豆苗という食べ物がある。分類としてはたぶん、野菜……でいいはずだ。それも緑黄色野菜の類である。
見た目はカイワレ大根のそれに近いけれど正体はえんどう豆の若い芽ということで、癖がなくて食べやすい。ほんのり豆のような香りはあるけれど、アクがなく特に何か邪魔をするようなこともないので、そのまま気にせず食べられる。
10年くらい前までは全然見たことのない食材だったように思えるのだけれど、このところ急速に普及して普通にスーパーなんかでも見られるようになった。もともとは中華料理の「豆苗炒め」みたいな形でお目にかかるようなことが多かった。私にとっては、なんだかよくわからないけれど美味しい青菜の炒め物の仲間、くらいのイメージだった。要するに空心菜とかと同じカテゴリである。それくらいの雑な認識だったけれど、近頃は結構身近な存在になってきて、改めて食べる機会が増えてきた食材となっている。

そんな豆苗だけれど、基本的には根っこが付いたままの状態で販売されている。上の方の可食部を包丁でバッサリ切った後には、ぎっちりと四角く詰まった根とその元になったであろう豆が残される。

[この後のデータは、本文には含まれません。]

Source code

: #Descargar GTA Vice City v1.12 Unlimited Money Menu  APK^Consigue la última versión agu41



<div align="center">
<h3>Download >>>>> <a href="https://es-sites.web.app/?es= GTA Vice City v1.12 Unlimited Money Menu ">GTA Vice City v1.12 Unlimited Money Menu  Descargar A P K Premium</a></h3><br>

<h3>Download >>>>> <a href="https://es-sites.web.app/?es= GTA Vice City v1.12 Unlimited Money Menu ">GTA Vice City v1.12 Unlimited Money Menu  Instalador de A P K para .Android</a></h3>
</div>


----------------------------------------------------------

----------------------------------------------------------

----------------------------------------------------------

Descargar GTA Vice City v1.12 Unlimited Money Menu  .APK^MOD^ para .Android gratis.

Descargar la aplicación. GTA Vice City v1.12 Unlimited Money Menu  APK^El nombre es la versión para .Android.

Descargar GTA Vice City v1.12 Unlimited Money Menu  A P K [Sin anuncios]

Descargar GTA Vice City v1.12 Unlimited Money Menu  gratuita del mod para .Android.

これを水耕栽培の要領で放っておくと、自然とまた芽が伸びてきて収穫できるようになるという。2、3回くらいはまた食べられるようだ。事前にその話を聞いていたので、面白そうだしせっかくなので私もやってみることにした。いつぞやのシイタケ栽培以来の食べ物の栽培である。
一緒に買ってきたものに入っていたプラスチックのトレーに水を張って、放置をしておいた。

ところがこの豆苗、なかなか育ってくれない。7日から10日で収穫できるくらいにまで伸びていくと聞いていたのでさっさと伸びるものだと思ったけれど、思いのほか育ちが悪いのだ。というか、最初の2,3日くらいは全然音沙汰がなかったほどだ。ただ表面上は何もなかったが、気が付かないところではちゃんと成長していたようで、初日水替えをした時に「豆」の部分が転がり落ちてしまいそれを適当に戻しておいたものがちゃんと落ちてこなくなっていた。
そう起こしているうちにいくつか新しい芽のようなものが育ち始めてきて、今では2,3cmくらいの長さの芽があちこちから出てきたような状態にまではなってきた。ようやくそれっぽくなりつつある。このまま10cmくらいの長さまで伸びてくれるだろうか。ようやくちょっと楽しくなってきた。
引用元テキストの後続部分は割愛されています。